Standards & Compliance

Varindor is built on NATO, MIL-STD, and NIST standards — not as an afterthought, but as the foundation. Every protocol, every message format, every audit trail conforms to the standards that coalition and partner operations require. Interoperability is a design decision, not a bolt-on.

DATA LINKS + MESSAGING Link-16 / NFFI / NATO MTF STANAG 5527 / ADatP-3 PLATFORMS + ISR STANAG 4586 / STANAG 4559 MAVLink v2 CBRN STANAG 4701 / ATP-45 AEP-7 / STANAG 2211 SYMBOLOGY MIL-STD-2525D SECURITY + AUDIT NIST 800-53 / mTLS / ABAC CAC/PKI / NSA CNSA 2.0 INDUSTRIAL PROTOCOLS Modbus TCP/RTU / OPC-UA DNP3 / MQTT

CBRN

STANAG 4701 / ATP-45 NBC warning and reporting. NBC1-NBC6 report ingestion and generation.
AEP-7 CBRN agent toxicology reference data. AEGL thresholds per agent.
STANAG 2211 MGRS grid reference conversion for CBRN hazard reporting.

Tactical Data Links

Link-16 (TADIL J) NATO tactical data link message encoding and decoding.
STANAG 5527 (NFFI 1.4) NATO Friendly Force Information. Track exchange with allied systems.
ADatP-3 / APP-11 (NATO MTF) NATO Message Text Formatting. Standard military message construction.

Platform Interoperability

STANAG 4586 UAV command and control interface. Multi-level interoperability.
STANAG 4559 (NSILI) NATO Standard ISR Library Interface. Allied ISR catalog queries.
MAVLink v2 Autonomous vehicle command, telemetry, and mission control.

Symbology & Presentation

MIL-STD-2525D Military symbology. Symbol Identification Code parsing, validation, and construction.

Security & Audit

NIST 800-53 Full AC (Access Control) and AU (Audit) control families mapped to implementation. Tamper-evident integrity chains on all audit records.
mTLS Mutual TLS authentication on all inter-service and peer-to-peer connections.
ABAC Attribute-based access control with four classification levels (U/C/S/TS), SCI compartments (SI, TK, G, HCS), handling caveats (ORCON, NOFORN), and standard portion marking.
National Releasability Per-country and per-organization data releasability. Every piece of data carries a release list. Enforced at every API boundary — data flows through the same platform without crossing national classification boundaries.
Coalition Ready Pre-built country sets for all NATO members and all EU members (ISO 3166-1). Multinational operations run on a shared platform with sovereign data control per nation. Default deny — no data is accessible without explicit releasability.
CAC / PKI Common Access Card authentication with OCSP revocation checking.
ML-DSA (Dilithium) Post-quantum digital signatures. ML-DSA-65 and ML-DSA-87 (NIST FIPS 204) via Cloudflare CIRCL. Working today alongside classical signing.
ML-KEM (Kyber) Post-quantum key encapsulation. ML-KEM-768 (NIST FIPS 203) with hybrid KEM+AES-256-GCM encryption. Quantum-safe key exchange with symmetric encryption.
NSA CNSA 2.0 Aligned with NSA Commercial National Security Algorithm Suite 2.0 post-quantum transition guidance.
Key Routing Automatic routing of PQC and classical key operations to appropriate backends. Same KeyManager interface for both.
FIPS 140 Compatible Open source secrets management or HSM. No plaintext key storage.

Industrial Protocols

Modbus TCP / RTU PLC and RTU register read/write for industrial control monitoring.
OPC-UA Industrial automation server connectivity.
DNP3 Distributed Network Protocol for SCADA and utility infrastructure.
MQTT Lightweight messaging for OT/ICS sensor networks.

Compliance by Design

These standards are not wrappers or translation layers added after the fact. The system's internal data model is built on NATO message formats. The security stack enforces classification and compartmentalization at every API boundary. The audit trail is structural, not bolted on.

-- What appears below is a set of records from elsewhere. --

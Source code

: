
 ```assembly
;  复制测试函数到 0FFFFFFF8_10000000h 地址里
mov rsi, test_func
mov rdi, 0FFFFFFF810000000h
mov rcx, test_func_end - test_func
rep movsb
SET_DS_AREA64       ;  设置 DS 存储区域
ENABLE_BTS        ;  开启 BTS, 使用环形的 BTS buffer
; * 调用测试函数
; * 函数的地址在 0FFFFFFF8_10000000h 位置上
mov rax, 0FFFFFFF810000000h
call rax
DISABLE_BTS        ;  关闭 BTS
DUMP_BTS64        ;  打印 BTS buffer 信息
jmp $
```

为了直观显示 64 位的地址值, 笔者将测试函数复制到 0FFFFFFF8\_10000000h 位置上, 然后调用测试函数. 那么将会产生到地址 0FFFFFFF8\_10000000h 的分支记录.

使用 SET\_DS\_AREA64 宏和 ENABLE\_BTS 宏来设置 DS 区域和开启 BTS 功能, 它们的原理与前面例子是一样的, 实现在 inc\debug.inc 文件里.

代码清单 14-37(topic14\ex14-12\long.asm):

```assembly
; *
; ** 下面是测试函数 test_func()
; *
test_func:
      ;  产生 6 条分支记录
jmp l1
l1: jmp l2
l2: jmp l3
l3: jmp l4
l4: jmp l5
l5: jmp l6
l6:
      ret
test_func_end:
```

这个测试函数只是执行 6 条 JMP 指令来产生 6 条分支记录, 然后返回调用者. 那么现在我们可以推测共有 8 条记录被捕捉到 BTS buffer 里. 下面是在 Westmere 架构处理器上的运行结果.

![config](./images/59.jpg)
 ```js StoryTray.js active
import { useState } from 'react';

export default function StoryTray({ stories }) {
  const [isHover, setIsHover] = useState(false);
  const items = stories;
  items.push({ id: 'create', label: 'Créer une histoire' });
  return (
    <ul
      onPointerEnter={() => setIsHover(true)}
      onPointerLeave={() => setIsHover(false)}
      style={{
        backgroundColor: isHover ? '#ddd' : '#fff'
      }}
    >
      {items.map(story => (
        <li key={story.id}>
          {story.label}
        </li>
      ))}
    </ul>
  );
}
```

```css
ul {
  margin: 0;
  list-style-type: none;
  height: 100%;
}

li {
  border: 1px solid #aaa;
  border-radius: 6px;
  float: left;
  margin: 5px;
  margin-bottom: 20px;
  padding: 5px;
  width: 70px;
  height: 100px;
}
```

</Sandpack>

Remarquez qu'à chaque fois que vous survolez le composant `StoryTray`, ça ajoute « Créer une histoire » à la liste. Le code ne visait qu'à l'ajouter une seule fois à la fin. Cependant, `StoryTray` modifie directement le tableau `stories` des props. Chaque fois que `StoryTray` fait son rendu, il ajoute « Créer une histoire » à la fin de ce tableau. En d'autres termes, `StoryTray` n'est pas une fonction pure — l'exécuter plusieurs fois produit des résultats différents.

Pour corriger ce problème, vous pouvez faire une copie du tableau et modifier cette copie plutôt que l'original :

When a NATO NBC1 report arrives, it is parsed, validated, and consumed natively — not converted from a proprietary format. When a Link-16 track is exchanged, it uses the standard message structures. When an audit record is written, it includes the full integrity chain required by NIST 800-53 AU-9.

All standards implementations are derived from publicly available specifications — NATO unclassified STANAGs, published MIL-STDs, open protocol documentation, and public reference standards. No classified material was used in the development of any protocol implementation or data model.

Targeting and weapon system interfaces follow the same principle. As delivered, the platform supports training and wargaming with full kill chain functionality. Operational integration with live weapon systems requires a classified delivery project in which the customer provides weapon-specific parameters and integration specifications under their national classification authority.